Obtaining uniform cooling on a hot surface by a novel swinging slot impinging jet

•Obtaining higher uniform Nusselt distributions on a constantly heated surface.•The ability to reach uniform cooling by applying a single jet.•Attaining uniform cooling with relatively lower nozzle to target surface ratio.•Approaching more uniform cooling by applying higher maximum of swinging angle.•Observation of an extremum in Nusselt number by varying the frequency. In this study, a novel 2D laminar Swinging Slot Impinging Jet (SSIJ) on a heated flat surface was investigated using numerical simulation. The impinging jet was introduced to improve the uniform cooling of a hot surface while enhancing the heat transfer rate by disrupting the boundary layer. The impinging jet moves along the target surface similar to the swinging motion of a pendulum.
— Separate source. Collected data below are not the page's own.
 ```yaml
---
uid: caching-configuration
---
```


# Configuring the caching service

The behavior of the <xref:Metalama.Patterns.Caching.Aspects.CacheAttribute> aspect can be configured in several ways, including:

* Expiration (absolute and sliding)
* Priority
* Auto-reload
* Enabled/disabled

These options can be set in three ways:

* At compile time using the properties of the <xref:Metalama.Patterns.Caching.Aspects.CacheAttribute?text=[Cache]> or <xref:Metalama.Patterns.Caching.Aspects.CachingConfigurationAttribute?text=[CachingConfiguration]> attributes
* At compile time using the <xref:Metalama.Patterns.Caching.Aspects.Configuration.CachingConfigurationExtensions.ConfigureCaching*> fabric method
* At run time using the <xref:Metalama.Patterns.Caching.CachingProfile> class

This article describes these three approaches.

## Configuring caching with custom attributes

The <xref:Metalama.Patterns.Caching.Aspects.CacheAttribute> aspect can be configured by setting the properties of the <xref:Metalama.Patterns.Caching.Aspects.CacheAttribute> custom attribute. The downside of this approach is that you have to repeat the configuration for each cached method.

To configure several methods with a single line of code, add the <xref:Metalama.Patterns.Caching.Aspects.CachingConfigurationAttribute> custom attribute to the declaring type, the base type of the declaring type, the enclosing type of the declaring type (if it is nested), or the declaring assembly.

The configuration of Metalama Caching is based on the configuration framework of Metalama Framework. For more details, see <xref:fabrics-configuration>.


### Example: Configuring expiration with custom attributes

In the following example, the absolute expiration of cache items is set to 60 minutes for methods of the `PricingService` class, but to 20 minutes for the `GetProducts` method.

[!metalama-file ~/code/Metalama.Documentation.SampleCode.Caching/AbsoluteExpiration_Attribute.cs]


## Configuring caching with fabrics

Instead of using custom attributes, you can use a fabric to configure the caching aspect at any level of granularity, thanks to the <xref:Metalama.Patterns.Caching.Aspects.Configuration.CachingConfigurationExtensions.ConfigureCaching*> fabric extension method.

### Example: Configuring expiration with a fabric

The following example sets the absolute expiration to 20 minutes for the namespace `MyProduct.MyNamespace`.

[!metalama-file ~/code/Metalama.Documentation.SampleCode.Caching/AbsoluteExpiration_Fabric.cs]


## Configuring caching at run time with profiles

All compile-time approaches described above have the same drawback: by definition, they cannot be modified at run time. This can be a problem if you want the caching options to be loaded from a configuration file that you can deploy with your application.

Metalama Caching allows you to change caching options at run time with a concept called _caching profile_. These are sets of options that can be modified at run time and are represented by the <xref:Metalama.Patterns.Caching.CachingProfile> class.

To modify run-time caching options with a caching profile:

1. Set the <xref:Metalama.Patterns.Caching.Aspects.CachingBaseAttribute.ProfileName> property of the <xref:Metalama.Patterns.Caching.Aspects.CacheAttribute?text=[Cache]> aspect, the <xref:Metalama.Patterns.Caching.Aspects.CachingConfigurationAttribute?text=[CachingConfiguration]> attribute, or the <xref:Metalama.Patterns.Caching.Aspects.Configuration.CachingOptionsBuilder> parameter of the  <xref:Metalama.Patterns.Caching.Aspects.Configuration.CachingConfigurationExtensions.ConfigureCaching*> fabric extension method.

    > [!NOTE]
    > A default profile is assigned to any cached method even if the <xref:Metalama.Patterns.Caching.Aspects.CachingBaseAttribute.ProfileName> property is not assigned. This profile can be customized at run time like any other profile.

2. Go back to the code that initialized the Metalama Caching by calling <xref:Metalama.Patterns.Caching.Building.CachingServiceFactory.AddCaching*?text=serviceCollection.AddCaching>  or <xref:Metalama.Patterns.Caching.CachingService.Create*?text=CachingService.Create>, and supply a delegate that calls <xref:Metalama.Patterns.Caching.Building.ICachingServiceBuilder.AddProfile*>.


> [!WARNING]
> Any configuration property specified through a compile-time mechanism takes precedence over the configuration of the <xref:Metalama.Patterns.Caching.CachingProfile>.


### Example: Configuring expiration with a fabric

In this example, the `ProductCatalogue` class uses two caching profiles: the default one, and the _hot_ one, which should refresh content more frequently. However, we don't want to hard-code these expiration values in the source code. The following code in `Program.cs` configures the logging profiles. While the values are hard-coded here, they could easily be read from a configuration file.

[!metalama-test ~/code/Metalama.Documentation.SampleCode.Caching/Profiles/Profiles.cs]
The effects of Reynolds number, dimensionless jet to target distance, maximum angle of swinging, and frequency of jet oscillations were studied, and physics of the new impinging jet were fully discussed. Lastly, optimization was undertaken to search for the optimal variables leading to uniform heat fluxes. A combination of pattern search and gradient-based methods was used to minimize the root mean square of the difference between the local Nusseltnumber and a target uniform Nusselt distribution. To achieve uniform cooling, 15 cases were investigated (5 Nusselt numbers and 3 nozzle to target surface ratios). It was found that for the nozzle to target surface ratios of 0.5 and 0.35, SSIJ was remarkably successful to accomplish uniform cooling for all Nusselt numbers.